| Your task |
Your response should reproduce every line of the entries that contains the word "documentclass".

--- Dataset content ---

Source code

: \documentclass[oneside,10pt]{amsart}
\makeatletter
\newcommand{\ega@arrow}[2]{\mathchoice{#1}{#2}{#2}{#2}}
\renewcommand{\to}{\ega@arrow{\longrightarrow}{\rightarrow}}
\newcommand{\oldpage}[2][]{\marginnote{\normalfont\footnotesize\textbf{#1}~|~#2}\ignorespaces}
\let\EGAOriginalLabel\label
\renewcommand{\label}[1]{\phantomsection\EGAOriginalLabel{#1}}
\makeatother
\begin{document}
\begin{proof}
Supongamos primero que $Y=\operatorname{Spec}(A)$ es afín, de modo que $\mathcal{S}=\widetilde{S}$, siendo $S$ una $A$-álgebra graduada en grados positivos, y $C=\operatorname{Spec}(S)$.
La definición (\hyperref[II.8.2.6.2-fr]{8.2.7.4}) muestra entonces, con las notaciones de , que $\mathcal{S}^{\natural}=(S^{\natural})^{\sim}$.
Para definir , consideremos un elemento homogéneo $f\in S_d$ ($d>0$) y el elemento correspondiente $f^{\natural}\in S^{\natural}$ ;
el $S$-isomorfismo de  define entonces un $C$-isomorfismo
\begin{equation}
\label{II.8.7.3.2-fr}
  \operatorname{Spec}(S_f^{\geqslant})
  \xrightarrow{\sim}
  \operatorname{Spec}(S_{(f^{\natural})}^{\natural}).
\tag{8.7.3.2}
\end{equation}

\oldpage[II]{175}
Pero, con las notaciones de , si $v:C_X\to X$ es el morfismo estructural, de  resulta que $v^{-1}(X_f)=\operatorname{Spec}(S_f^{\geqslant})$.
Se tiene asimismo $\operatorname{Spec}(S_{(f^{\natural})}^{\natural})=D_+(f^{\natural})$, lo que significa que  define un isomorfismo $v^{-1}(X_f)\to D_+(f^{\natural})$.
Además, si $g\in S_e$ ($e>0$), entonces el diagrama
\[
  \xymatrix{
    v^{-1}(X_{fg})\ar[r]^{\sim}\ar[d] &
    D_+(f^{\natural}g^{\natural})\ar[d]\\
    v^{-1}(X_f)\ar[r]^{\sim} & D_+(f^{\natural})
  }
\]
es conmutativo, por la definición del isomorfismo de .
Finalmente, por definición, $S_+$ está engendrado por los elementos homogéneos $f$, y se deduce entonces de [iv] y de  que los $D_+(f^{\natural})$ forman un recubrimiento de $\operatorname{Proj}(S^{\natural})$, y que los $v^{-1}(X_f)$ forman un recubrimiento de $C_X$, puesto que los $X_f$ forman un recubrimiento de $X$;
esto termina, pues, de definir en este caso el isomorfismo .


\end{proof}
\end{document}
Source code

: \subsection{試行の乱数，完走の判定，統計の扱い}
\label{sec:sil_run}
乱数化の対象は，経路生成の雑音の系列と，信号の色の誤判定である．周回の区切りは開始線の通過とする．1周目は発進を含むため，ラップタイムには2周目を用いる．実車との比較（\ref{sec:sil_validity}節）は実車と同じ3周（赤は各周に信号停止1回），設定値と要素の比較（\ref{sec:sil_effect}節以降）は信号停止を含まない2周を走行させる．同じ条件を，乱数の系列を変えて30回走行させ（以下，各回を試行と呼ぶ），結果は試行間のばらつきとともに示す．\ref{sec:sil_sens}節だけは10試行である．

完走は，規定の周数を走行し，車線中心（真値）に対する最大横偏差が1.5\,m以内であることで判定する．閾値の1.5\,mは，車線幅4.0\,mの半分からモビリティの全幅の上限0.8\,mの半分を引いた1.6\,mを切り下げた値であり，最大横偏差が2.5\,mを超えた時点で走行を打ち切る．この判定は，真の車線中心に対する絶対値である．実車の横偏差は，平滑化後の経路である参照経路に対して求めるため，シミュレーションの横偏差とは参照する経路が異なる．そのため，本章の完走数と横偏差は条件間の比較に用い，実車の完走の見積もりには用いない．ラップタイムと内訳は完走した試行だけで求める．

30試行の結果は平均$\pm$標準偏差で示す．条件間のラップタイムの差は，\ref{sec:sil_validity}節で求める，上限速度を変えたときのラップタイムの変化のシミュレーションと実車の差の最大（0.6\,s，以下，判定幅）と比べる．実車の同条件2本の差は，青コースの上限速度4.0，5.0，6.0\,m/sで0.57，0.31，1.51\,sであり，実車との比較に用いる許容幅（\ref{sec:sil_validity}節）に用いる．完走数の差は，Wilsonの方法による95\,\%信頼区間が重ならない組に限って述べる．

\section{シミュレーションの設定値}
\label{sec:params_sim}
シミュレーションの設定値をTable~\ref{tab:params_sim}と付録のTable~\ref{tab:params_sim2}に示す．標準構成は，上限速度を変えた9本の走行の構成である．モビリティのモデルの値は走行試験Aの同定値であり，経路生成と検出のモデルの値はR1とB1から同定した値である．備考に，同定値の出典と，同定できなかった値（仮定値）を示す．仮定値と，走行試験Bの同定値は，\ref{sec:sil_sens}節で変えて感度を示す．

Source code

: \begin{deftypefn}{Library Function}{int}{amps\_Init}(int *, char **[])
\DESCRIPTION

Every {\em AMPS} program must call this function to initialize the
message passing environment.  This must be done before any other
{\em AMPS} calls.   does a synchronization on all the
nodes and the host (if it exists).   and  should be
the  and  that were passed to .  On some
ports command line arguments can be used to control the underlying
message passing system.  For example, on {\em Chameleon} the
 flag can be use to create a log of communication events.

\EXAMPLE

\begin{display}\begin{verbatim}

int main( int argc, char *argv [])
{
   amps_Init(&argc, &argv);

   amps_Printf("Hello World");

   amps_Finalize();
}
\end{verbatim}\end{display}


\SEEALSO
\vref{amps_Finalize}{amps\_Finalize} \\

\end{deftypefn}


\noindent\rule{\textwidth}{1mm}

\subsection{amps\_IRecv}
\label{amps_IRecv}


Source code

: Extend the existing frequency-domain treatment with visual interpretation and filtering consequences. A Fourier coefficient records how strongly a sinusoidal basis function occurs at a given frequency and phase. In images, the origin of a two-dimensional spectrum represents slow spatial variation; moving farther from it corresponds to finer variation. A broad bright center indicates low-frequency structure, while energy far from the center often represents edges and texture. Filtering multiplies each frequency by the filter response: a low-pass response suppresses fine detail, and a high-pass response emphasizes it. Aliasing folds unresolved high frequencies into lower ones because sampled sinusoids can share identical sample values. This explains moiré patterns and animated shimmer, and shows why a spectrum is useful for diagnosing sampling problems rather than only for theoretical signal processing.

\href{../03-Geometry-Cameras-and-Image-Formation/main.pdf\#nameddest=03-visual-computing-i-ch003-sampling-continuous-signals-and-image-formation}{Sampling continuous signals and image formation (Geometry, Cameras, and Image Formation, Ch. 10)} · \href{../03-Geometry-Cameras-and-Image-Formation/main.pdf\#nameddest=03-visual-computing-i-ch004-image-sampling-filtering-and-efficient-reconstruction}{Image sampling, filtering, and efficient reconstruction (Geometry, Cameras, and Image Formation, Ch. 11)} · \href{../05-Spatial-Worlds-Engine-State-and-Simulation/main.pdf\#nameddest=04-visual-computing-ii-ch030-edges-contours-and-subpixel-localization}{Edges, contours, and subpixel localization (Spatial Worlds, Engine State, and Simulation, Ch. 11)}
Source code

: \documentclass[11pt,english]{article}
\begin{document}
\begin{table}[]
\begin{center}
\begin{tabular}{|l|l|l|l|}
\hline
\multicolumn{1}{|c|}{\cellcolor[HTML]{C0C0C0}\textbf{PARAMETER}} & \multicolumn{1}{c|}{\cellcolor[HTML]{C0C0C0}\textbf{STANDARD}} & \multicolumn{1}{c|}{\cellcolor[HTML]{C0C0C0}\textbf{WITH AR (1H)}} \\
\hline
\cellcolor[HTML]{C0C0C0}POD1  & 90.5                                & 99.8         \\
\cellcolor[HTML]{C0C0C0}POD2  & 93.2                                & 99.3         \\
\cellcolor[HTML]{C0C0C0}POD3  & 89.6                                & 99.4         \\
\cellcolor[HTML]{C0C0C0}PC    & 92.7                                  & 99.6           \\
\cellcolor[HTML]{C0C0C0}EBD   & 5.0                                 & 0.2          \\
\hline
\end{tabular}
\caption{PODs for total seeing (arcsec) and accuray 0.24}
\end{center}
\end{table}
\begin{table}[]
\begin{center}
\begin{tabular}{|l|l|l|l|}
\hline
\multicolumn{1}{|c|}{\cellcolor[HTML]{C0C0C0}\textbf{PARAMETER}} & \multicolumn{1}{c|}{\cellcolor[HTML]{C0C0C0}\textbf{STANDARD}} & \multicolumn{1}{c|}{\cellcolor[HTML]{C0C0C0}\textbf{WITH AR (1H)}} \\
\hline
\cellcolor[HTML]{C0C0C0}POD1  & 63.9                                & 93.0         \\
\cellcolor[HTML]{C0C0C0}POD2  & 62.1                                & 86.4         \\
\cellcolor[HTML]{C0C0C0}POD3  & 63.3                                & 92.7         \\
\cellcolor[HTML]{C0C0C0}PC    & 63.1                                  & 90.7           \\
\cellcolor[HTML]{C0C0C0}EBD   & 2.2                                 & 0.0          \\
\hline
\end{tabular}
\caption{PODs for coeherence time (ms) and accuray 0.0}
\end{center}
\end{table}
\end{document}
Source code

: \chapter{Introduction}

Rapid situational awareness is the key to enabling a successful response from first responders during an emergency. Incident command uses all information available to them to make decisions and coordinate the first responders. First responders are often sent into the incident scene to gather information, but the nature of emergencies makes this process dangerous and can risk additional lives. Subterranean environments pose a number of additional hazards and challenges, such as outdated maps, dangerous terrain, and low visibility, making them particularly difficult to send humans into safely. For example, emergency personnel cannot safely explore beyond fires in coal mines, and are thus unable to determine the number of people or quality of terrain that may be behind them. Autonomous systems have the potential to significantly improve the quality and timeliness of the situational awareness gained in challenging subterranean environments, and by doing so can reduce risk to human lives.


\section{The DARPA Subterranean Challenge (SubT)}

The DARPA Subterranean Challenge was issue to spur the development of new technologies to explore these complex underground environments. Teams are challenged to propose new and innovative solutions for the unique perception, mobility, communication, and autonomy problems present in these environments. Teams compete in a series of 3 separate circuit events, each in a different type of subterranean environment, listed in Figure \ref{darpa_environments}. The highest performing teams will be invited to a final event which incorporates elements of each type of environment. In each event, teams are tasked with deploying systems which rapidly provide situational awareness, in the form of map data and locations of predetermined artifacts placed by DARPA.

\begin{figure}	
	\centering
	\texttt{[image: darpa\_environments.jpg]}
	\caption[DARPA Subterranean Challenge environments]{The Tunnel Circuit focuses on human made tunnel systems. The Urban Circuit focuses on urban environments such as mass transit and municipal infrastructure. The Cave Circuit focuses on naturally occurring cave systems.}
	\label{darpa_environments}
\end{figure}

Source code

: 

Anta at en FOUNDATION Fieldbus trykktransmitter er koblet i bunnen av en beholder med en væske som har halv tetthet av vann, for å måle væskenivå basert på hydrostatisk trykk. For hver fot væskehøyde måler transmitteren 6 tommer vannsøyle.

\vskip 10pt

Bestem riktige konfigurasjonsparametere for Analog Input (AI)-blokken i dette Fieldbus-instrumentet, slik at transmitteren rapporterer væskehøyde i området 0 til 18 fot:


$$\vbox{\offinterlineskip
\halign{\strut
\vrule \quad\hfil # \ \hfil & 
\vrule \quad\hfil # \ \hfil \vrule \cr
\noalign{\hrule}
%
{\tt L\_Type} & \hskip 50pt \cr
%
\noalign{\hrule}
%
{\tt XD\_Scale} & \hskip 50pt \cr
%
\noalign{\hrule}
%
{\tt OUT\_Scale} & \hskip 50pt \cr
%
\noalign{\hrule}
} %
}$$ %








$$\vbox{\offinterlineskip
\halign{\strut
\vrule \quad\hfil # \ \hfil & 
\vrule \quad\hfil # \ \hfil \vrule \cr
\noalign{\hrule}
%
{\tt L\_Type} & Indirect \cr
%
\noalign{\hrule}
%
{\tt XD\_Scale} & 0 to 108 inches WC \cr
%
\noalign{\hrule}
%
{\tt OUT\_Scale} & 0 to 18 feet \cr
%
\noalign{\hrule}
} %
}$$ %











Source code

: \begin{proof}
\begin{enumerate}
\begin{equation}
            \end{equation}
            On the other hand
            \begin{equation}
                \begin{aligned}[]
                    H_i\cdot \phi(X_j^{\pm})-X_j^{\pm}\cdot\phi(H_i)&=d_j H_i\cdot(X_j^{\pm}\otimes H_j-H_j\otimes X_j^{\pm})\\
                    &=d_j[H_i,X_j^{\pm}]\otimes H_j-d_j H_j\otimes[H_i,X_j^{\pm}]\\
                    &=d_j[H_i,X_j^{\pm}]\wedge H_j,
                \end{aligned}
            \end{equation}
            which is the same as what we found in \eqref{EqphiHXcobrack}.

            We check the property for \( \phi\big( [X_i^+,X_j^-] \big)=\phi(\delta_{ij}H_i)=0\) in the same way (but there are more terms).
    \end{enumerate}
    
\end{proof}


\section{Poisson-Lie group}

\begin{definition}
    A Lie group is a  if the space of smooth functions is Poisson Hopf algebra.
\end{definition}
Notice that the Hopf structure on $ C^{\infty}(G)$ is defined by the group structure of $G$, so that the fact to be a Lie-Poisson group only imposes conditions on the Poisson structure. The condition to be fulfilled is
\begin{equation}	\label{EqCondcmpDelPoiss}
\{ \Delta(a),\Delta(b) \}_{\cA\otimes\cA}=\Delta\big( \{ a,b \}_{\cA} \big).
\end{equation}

---

| Output below |
: \documentclass[oneside,10pt]{amsart}
: \documentclass[11pt,english]{article}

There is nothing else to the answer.